[Extracted records]
━━━━━━━━━━━━━━━━
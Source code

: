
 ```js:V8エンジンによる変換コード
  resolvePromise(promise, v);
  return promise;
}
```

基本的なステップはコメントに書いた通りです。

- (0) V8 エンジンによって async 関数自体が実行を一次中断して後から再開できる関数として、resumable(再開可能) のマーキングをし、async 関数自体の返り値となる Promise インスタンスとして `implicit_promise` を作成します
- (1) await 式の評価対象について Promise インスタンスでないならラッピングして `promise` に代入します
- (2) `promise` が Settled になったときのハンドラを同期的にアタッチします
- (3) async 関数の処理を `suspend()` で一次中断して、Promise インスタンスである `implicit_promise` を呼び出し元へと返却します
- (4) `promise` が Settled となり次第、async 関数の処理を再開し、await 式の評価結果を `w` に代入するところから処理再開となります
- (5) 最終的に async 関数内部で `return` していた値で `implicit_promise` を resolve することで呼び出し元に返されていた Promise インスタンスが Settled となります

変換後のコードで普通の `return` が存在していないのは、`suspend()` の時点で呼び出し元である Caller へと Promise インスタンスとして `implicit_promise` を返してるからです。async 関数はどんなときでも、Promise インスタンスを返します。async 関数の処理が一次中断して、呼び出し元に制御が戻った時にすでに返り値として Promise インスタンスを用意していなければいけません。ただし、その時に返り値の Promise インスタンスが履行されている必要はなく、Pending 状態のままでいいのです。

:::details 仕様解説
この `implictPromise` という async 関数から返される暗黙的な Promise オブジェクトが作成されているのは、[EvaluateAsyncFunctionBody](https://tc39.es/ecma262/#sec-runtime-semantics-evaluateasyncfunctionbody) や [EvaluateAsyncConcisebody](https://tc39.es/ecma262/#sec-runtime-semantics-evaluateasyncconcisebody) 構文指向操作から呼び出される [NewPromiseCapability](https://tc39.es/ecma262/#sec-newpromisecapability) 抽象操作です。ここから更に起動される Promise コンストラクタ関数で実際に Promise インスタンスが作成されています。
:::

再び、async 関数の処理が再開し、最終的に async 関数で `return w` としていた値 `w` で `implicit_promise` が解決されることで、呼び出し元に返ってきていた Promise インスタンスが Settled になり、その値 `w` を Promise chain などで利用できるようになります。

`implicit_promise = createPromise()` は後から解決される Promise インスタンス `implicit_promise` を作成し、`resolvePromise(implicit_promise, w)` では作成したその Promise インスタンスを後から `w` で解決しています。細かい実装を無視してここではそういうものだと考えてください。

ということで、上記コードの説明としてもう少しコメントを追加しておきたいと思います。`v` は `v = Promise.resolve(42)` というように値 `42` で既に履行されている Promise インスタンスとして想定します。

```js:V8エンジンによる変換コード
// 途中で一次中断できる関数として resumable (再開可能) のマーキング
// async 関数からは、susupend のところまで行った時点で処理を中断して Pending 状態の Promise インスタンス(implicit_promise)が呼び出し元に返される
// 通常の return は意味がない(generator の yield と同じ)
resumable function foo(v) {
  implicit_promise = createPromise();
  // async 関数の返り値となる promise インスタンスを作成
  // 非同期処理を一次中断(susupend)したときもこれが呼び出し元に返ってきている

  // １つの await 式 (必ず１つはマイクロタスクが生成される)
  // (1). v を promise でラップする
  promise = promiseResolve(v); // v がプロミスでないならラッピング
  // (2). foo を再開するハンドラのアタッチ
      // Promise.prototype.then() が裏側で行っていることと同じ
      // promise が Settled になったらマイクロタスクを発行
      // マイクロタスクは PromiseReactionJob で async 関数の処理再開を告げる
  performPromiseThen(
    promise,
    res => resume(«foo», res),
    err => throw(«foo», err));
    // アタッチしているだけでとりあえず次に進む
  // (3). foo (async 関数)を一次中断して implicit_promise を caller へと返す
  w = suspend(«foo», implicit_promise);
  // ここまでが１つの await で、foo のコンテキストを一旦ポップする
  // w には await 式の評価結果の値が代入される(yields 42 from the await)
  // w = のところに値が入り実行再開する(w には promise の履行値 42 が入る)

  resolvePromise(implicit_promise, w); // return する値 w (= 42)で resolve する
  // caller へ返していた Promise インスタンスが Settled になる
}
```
━━━━━━━━━━━━━━━━
▶ ACTIVITY:
For this exercise, return every line from the data that holds the string "resolvePromise".

▶ SOLUTION TO THE EXERCISE:
  resolvePromise(promise, v);
`implicit_promise = createPromise()` は後から解決される Promise インスタンス `implicit_promise` を作成し、`resolvePromise(implicit_promise, w)` では作成したその Promise インスタンスを後から `w` で解決しています。細かい実装を無視してここではそういうものだと考えてください。
  resolvePromise(implicit_promise, w); // return する値 w (= 42)で resolve する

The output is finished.